**Listed entries**
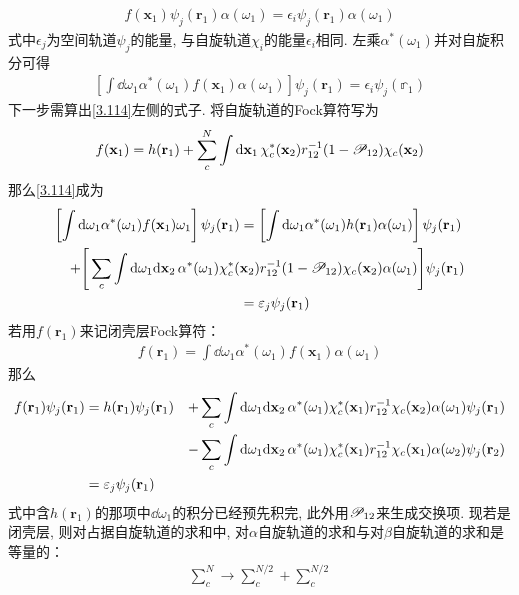\begin{align}\label{3.113}
	f(\mathbf{x}_1)\psi_j(\mathbf{r}_1)\alpha(\omega_1) = \epsilon_i\psi_j(\mathbf{r}_1)\alpha(\omega_1)
\end{align}
式中$\epsilon_j$为空间轨道$\psi_j$的能量, 
与自旋轨道$\chi_i$的能量$\epsilon_i$相同. 
左乘$\alpha^*(\omega_1)$并对自旋积分可得
\begin{align}
	\label{3.114}
	\left[ \int\dd\omega_1\alpha^*(\omega_1)f(\mathbf{x}_1)\alpha(\omega_1) \right]\psi_j(\mathbf{r}_1) = \epsilon_i\psi_j(\mathbb{r}_1)
\end{align}
下一步需算出\autoref{3.114}左侧的式子. 
将自旋轨道的Fock算符写为
\begin{align}\label{3.115}
	f(\mathbf{x}_1) = h(\mathbf{r}_1) + \sum_c^N\int\dd{x}_1\,\chi_c^*(\mathbf{x}_2)\twoe(1-\scr{P}_{12})\chi_c(\mathbf{x}_2)
\end{align}
那么\autoref{3.114}成为
\begin{align}
	\left[ \int\dd\omega_1\alpha^*(\omega_1)f(\mathbf{x}_1)\omega_1 \right]\psi_j(\mathbf{r}_1) &= \left[ \int\dd\omega_1\alpha^*(\omega_1)h(\mathbf{r}_1)\alpha(\omega_1) \right]\psi_j(\mathbf{r}_1) \notag\\
	+\Bigg[ \sum_c\int\dd\omega_1\dd{x}_2\,\alpha^*(\omega_1)\chi_c^*(&\mathbf{x}_2)\twoe(1-\scr{P}_{12})\chi_c(\mathbf{x}_2)\alpha(\omega_1) \Bigg]\psi_j(\mathbf{r}_1)  \notag\\
	& = \epsilon_j\psi_j(\mathbf{r}_1)
\end{align}
若用$f(\mathbf{r}_1)$来记闭壳层Fock算符：
\begin{align}
	f(\mathbf{r}_1) = \int\dd\omega_1\alpha^*(\omega_1)f(\mathbf{x}_1)\alpha(\omega_1)
\end{align}
那么
\begin{alignat}{3}
	f(\mathbf{r}_1)\psi_j(\mathbf{r}_1) &= h(\mathbf{r}_1)\psi_j(\mathbf{r}_1) &+ \sum_c\int\dd\omega_1\dd{x}_2\,\alpha^*(\omega_1)\chi_c^*(\mathbf{x}_1)\twoe\chi_c(\mathbf{x}_2)\alpha(\omega_1)\psi_j(\mathbf{r}_1)\notag\\
	&&-\sum_c\int\dd\omega_1\dd{x}_2\,\alpha^*(\omega_1)\chi_c^*(\mathbf{x}_1)\twoe\chi_c(\mathbf{x}_1)\alpha(\omega_2)\psi_j(\mathbf{r}_2)\notag\\
	&=\epsilon_j\psi_j(\mathbf{r}_1)&
\end{alignat}
式中含$h(\mathbf{r}_1)$的那项中$\dd\omega_1$的积分已经预先积完, 
此外用$\mathscr{P}_{12}$来生成交换项. 
现若是闭壳层, 
则对占据自旋轨道的求和中, 
对$\alpha$自旋轨道的求和与对$\beta$自旋轨道的求和是等量的：
\begin{align}
	\sum_c^N\to \sum_c^{N/2} + \sum_c^{N/2}
\end{align}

**Activity**
Retype, exactly as written, each line from the one containing "将自旋轨道的Fock算符写为" through the last line of the listing above, and leave out all other lines.

**Result of the exercise**
将自旋轨道的Fock算符写为
\begin{align}\label{3.115}
	f(\mathbf{x}_1) = h(\mathbf{r}_1) + \sum_c^N\int\dd{x}_1\,\chi_c^*(\mathbf{x}_2)\twoe(1-\scr{P}_{12})\chi_c(\mathbf{x}_2)
\end{align}
那么\autoref{3.114}成为
\begin{align}
	\left[ \int\dd\omega_1\alpha^*(\omega_1)f(\mathbf{x}_1)\omega_1 \right]\psi_j(\mathbf{r}_1) &= \left[ \int\dd\omega_1\alpha^*(\omega_1)h(\mathbf{r}_1)\alpha(\omega_1) \right]\psi_j(\mathbf{r}_1) \notag\\
	+\Bigg[ \sum_c\int\dd\omega_1\dd{x}_2\,\alpha^*(\omega_1)\chi_c^*(&\mathbf{x}_2)\twoe(1-\scr{P}_{12})\chi_c(\mathbf{x}_2)\alpha(\omega_1) \Bigg]\psi_j(\mathbf{r}_1)  \notag\\
	& = \epsilon_j\psi_j(\mathbf{r}_1)
\end{align}
若用$f(\mathbf{r}_1)$来记闭壳层Fock算符：
\begin{align}
	f(\mathbf{r}_1) = \int\dd\omega_1\alpha^*(\omega_1)f(\mathbf{x}_1)\alpha(\omega_1)
\end{align}
那么
\begin{alignat}{3}
	f(\mathbf{r}_1)\psi_j(\mathbf{r}_1) &= h(\mathbf{r}_1)\psi_j(\mathbf{r}_1) &+ \sum_c\int\dd\omega_1\dd{x}_2\,\alpha^*(\omega_1)\chi_c^*(\mathbf{x}_1)\twoe\chi_c(\mathbf{x}_2)\alpha(\omega_1)\psi_j(\mathbf{r}_1)\notag\\
	&&-\sum_c\int\dd\omega_1\dd{x}_2\,\alpha^*(\omega_1)\chi_c^*(\mathbf{x}_1)\twoe\chi_c(\mathbf{x}_1)\alpha(\omega_2)\psi_j(\mathbf{r}_2)\notag\\
	&=\epsilon_j\psi_j(\mathbf{r}_1)&
\end{alignat}
式中含$h(\mathbf{r}_1)$的那项中$\dd\omega_1$的积分已经预先积完, 
此外用$\mathscr{P}_{12}$来生成交换项. 
现若是闭壳层, 
则对占据自旋轨道的求和中, 
对$\alpha$自旋轨道的求和与对$\beta$自旋轨道的求和是等量的：
\begin{align}
	\sum_c^N\to \sum_c^{N/2} + \sum_c^{N/2}
\end{align}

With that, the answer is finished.